The Maneater

Truman’s Closet celebrates its grand opening

Truman’s Closet aims to educate students in the professional world.

The Missouri Students Association selected sophomore Kathleen Kowalsky to be the coordinator of Truman's Closet. MSA celebrated the opening of Truman’s Closet on Tuesday afternoon in the MU Student Center. Maneater File Photo

Truman’s Closet, which held a ribbon-cutting ceremony Monday, celebrated its grand opening Tuesday afternoon in the MU Student Center.

Sponsored by the Missouri Students Association, Truman’s Closet is a clothes-lending service that aims to provide students with the professional attire and skills to succeed as they begin their transition into the professional world.

“(Since I was appointed,) a lot of it has been getting the rest of my executive board together and figuring out what their personal projects are,” Truman’s Closet coordinator Kathleen Kowalsky said. “I’ve been working a lot with the volunteers, getting the process going and getting the word out there and getting people applying…. My main job is overseeing everyone’s personal projects and making sure that they go into play as they’re supposed to.”

At the grand opening, the Truman’s Closet executive board provided students with the information about the program’s location, its hours and how it works. The executive board was also present to field questions that students might have concerning the program and how to take advantage of it.

Director of Student Services Sean Joy said it is exciting to have Truman’s Closet operating.

“I woke up this morning and realized that it was fully open, and so I’m really excited to finally get students, faculty and staff into our space on Thursday,” Joy said.

Kowalsky expressed her excitement and praised her executive board for its hard work and dedication.

“It feels so unreal. It’s awesome,” Kowalsky said. “We’ve been working on this for months, and to finally see it come together and the opening of it is so so exciting. Yesterday we had a ribbon-cutting, and I could not be more proud of our team. They’re the most incredible people.”

Joy discussed some of the feedback he has received since the ribbon cutting yesterday afternoon, and said he is pleased with the caliber of student involvement so far.

“I’ve gotten emails already, so it’s pretty exciting,” Joy said.

Joy said Truman’s Closet volunteers can pick up donations anywhere on campus. The donations can be also dropped off at the Center of Student Involvement Office or at the Truman’s Closet location, at 1400 Rock Quarry Road next to Tiger Pantry.

Joy, who has been heavily involved within Truman’s Closet from the start, talked about the challenges he faced that others newer to the program did not quite have to experience.

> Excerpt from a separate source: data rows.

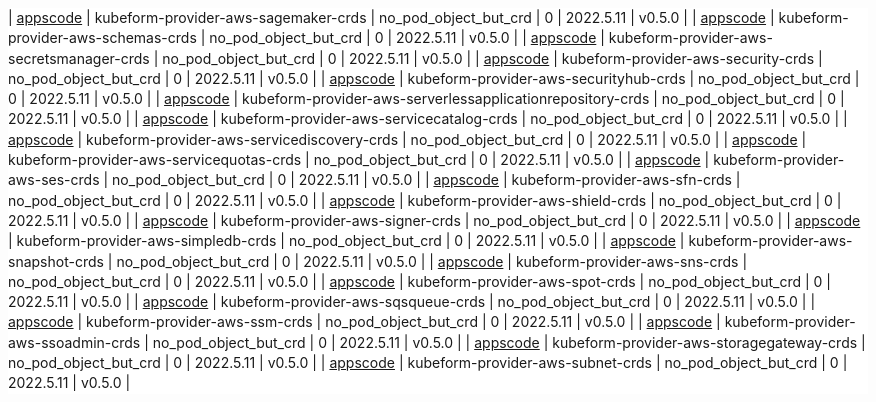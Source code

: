 | [appscode](https://charts.appscode.com/stable/) | kubeform-provider-aws-sagemaker-crds | no_pod_object_but_crd | 0 | 2022.5.11 | v0.5.0 |
| [appscode](https://charts.appscode.com/stable/) | kubeform-provider-aws-schemas-crds | no_pod_object_but_crd | 0 | 2022.5.11 | v0.5.0 |
| [appscode](https://charts.appscode.com/stable/) | kubeform-provider-aws-secretsmanager-crds | no_pod_object_but_crd | 0 | 2022.5.11 | v0.5.0 |
| [appscode](https://charts.appscode.com/stable/) | kubeform-provider-aws-security-crds | no_pod_object_but_crd | 0 | 2022.5.11 | v0.5.0 |
| [appscode](https://charts.appscode.com/stable/) | kubeform-provider-aws-securityhub-crds | no_pod_object_but_crd | 0 | 2022.5.11 | v0.5.0 |
| [appscode](https://charts.appscode.com/stable/) | kubeform-provider-aws-serverlessapplicationrepository-crds | no_pod_object_but_crd | 0 | 2022.5.11 | v0.5.0 |
| [appscode](https://charts.appscode.com/stable/) | kubeform-provider-aws-servicecatalog-crds | no_pod_object_but_crd | 0 | 2022.5.11 | v0.5.0 |
| [appscode](https://charts.appscode.com/stable/) | kubeform-provider-aws-servicediscovery-crds | no_pod_object_but_crd | 0 | 2022.5.11 | v0.5.0 |
| [appscode](https://charts.appscode.com/stable/) | kubeform-provider-aws-servicequotas-crds | no_pod_object_but_crd | 0 | 2022.5.11 | v0.5.0 |
| [appscode](https://charts.appscode.com/stable/) | kubeform-provider-aws-ses-crds | no_pod_object_but_crd | 0 | 2022.5.11 | v0.5.0 |
| [appscode](https://charts.appscode.com/stable/) | kubeform-provider-aws-sfn-crds | no_pod_object_but_crd | 0 | 2022.5.11 | v0.5.0 |
| [appscode](https://charts.appscode.com/stable/) | kubeform-provider-aws-shield-crds | no_pod_object_but_crd | 0 | 2022.5.11 | v0.5.0 |
| [appscode](https://charts.appscode.com/stable/) | kubeform-provider-aws-signer-crds | no_pod_object_but_crd | 0 | 2022.5.11 | v0.5.0 |
| [appscode](https://charts.appscode.com/stable/) | kubeform-provider-aws-simpledb-crds | no_pod_object_but_crd | 0 | 2022.5.11 | v0.5.0 |
| [appscode](https://charts.appscode.com/stable/) | kubeform-provider-aws-snapshot-crds | no_pod_object_but_crd | 0 | 2022.5.11 | v0.5.0 |
| [appscode](https://charts.appscode.com/stable/) | kubeform-provider-aws-sns-crds | no_pod_object_but_crd | 0 | 2022.5.11 | v0.5.0 |
| [appscode](https://charts.appscode.com/stable/) | kubeform-provider-aws-spot-crds | no_pod_object_but_crd | 0 | 2022.5.11 | v0.5.0 |
| [appscode](https://charts.appscode.com/stable/) | kubeform-provider-aws-sqsqueue-crds | no_pod_object_but_crd | 0 | 2022.5.11 | v0.5.0 |
| [appscode](https://charts.appscode.com/stable/) | kubeform-provider-aws-ssm-crds | no_pod_object_but_crd | 0 | 2022.5.11 | v0.5.0 |
| [appscode](https://charts.appscode.com/stable/) | kubeform-provider-aws-ssoadmin-crds | no_pod_object_but_crd | 0 | 2022.5.11 | v0.5.0 |
| [appscode](https://charts.appscode.com/stable/) | kubeform-provider-aws-storagegateway-crds | no_pod_object_but_crd | 0 | 2022.5.11 | v0.5.0 |
| [appscode](https://charts.appscode.com/stable/) | kubeform-provider-aws-subnet-crds | no_pod_object_but_crd | 0 | 2022.5.11 | v0.5.0 |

“I think the biggest challenge was really putting everything together,” Joy said. “I had so many things, and so many things came up that needed to be completed, but it was ‘How can we get all these things to work together, to connect the pieces in order to be successful?’”

Truman’s Closet Fundraising Chairwoman Ashton Chandler joined the executive board in mid-September.

“It’s amazing (to be opening),” Chandler said. “It’s kind of surreal because we’ve been working on this for a little over a month, and it’s nice to see it all come together. (Our greatest challenge) has been putting all of our ideas together and trying to figure out what’s possible and what’s not, and what’s appealing to the students.”

MSA’s Board of Elections Commissioner David Wettroth said he has witnessed Truman’s Closet since ideas began to circulate, and said he thinks the service itself, not the educational component, is most needed.

“It grew from being just an idea to having its executive staff to having all these clothes and getting donations,” Wettroth said. “We showed a need for something like this on campus, and people who wanted to see this become a reality made sure that they had all the necessary resources that they needed to get off the ground.”

Senior Jae Hwan Song said he looks forward to using Truman’s Closet in the future when he will need professional attire to land jobs as a business major.

“As an international student, it was hard for me to get professional clothing that matches my body type…, so I’m looking forward to being able to borrow when I have interviews or special events that I want to go to but don’t really have things to wear,” Song said.

Senior Melissa Noftsinger, who talked with the executive board at Tuesday’s opening, said she plans to contribute to Truman’s Closet as opposed to using it for her own needs.

“I’m interested in donating clothes because I think it’s really important,” Noftsinger said. “The way you look is really important in landing jobs and opportunities.”

Moving forward, Kowalsky said she plans to continually expand Truman’s Closet so that it can serve more students, for a larger variety of occasions.

“In a year, I would love to expand from just business attire into everyday wear,” Kowalsky said. “By the time I graduate, I want Truman’s Closet to be for day-to-night … so everyday wear, to business and professional wear, to when you want to go out at night.”